━━━━━ Data to examine
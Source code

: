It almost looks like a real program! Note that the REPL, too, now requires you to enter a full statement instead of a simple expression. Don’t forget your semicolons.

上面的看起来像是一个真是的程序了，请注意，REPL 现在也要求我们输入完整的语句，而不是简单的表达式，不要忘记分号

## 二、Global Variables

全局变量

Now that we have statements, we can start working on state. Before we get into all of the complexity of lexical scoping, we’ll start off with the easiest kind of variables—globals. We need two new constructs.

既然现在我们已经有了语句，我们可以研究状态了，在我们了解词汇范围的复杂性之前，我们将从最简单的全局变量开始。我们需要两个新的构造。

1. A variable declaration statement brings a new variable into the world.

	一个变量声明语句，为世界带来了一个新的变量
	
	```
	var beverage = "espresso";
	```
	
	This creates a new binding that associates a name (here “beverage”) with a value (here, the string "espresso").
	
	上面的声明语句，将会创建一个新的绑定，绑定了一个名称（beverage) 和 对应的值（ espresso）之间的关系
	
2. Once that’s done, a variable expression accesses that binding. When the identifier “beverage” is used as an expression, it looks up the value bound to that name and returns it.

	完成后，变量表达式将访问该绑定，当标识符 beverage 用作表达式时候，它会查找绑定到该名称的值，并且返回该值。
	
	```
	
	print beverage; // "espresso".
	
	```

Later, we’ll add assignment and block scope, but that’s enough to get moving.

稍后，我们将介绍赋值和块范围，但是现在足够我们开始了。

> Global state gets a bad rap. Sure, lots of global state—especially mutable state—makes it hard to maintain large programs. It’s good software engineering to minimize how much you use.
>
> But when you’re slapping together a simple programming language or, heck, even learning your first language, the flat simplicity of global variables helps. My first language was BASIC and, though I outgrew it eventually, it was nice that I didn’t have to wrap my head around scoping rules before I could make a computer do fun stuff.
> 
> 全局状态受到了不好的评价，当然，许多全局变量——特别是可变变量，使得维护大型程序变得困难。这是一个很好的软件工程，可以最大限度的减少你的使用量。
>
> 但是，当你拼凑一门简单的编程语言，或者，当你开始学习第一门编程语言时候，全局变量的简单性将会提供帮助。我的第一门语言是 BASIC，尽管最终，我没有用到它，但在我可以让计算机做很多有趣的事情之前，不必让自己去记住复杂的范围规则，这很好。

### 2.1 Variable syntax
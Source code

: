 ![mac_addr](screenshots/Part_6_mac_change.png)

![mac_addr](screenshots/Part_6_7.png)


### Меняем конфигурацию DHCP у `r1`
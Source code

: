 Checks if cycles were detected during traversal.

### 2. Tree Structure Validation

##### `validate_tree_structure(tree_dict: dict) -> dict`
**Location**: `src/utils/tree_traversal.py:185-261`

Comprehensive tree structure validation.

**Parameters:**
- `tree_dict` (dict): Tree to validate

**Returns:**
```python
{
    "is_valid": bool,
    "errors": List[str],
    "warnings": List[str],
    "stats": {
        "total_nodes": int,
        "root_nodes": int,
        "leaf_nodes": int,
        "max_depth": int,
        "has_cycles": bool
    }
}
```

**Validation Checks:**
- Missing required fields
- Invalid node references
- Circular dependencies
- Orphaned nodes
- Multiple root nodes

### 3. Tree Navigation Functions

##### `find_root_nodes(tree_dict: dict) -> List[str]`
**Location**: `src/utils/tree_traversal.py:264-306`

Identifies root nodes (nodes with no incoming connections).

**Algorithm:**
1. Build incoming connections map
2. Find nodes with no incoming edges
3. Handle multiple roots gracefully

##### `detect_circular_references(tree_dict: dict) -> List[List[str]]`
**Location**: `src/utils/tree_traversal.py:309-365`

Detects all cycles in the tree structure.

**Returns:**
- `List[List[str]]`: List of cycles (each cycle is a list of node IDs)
━━━━━━━━━━
» What needs to be done: For this task, set down the entire listing word for word.

» Solution for this problem:
Source code

:It almost looks like a real program! Note that the REPL, too, now requires you to enter a full statement instead of a simple expression. Don’t forget your semicolons.

上面的看起来像是一个真是的程序了，请注意，REPL 现在也要求我们输入完整的语句，而不是简单的表达式，不要忘记分号

## 二、Global Variables

全局变量

Now that we have statements, we can start working on state. Before we get into all of the complexity of lexical scoping, we’ll start off with the easiest kind of variables—globals. We need two new constructs.

既然现在我们已经有了语句，我们可以研究状态了，在我们了解词汇范围的复杂性之前，我们将从最简单的全局变量开始。我们需要两个新的构造。

1. A variable declaration statement brings a new variable into the world.

	一个变量声明语句，为世界带来了一个新的变量
	
	```
	var beverage = "espresso";
	```
	
	This creates a new binding that associates a name (here “beverage”) with a value (here, the string "espresso").
	
	上面的声明语句，将会创建一个新的绑定，绑定了一个名称（beverage) 和 对应的值（ espresso）之间的关系
	
2. Once that’s done, a variable expression accesses that binding. When the identifier “beverage” is used as an expression, it looks up the value bound to that name and returns it.

	完成后，变量表达式将访问该绑定，当标识符 beverage 用作表达式时候，它会查找绑定到该名称的值，并且返回该值。
	
	```
	
	print beverage; // "espresso".
	
	```

Later, we’ll add assignment and block scope, but that’s enough to get moving.

稍后，我们将介绍赋值和块范围，但是现在足够我们开始了。

> Global state gets a bad rap. Sure, lots of global state—especially mutable state—makes it hard to maintain large programs. It’s good software engineering to minimize how much you use.
>
> But when you’re slapping together a simple programming language or, heck, even learning your first language, the flat simplicity of global variables helps. My first language was BASIC and, though I outgrew it eventually, it was nice that I didn’t have to wrap my head around scoping rules before I could make a computer do fun stuff.
> 
> 全局状态受到了不好的评价，当然，许多全局变量——特别是可变变量，使得维护大型程序变得困难。这是一个很好的软件工程，可以最大限度的减少你的使用量。
>
> 但是，当你拼凑一门简单的编程语言，或者，当你开始学习第一门编程语言时候，全局变量的简单性将会提供帮助。我的第一门语言是 BASIC，尽管最终，我没有用到它，但在我可以让计算机做很多有趣的事情之前，不必让自己去记住复杂的范围规则，这很好。

### 2.1 Variable syntax
Source code

: ![mac_addr](screenshots/Part_6_mac_change.png)

![mac_addr](screenshots/Part_6_7.png)


### Меняем конфигурацию DHCP у `r1`
Source code

: Checks if cycles were detected during traversal.

### 2. Tree Structure Validation

##### `validate_tree_structure(tree_dict: dict) -> dict`
**Location**: `src/utils/tree_traversal.py:185-261`

Comprehensive tree structure validation.

**Parameters:**
- `tree_dict` (dict): Tree to validate

**Returns:**
```python
{
    "is_valid": bool,
    "errors": List[str],
    "warnings": List[str],
    "stats": {
        "total_nodes": int,
        "root_nodes": int,
        "leaf_nodes": int,
        "max_depth": int,
        "has_cycles": bool
    }
}
```

**Validation Checks:**
- Missing required fields
- Invalid node references
- Circular dependencies
- Orphaned nodes
- Multiple root nodes

### 3. Tree Navigation Functions

##### `find_root_nodes(tree_dict: dict) -> List[str]`
**Location**: `src/utils/tree_traversal.py:264-306`

Identifies root nodes (nodes with no incoming connections).

**Algorithm:**
1. Build incoming connections map
2. Find nodes with no incoming edges
3. Handle multiple roots gracefully

##### `detect_circular_references(tree_dict: dict) -> List[List[str]]`
**Location**: `src/utils/tree_traversal.py:309-365`

Detects all cycles in the tree structure.

**Returns:**
- `List[List[str]]`: List of cycles (each cycle is a list of node IDs)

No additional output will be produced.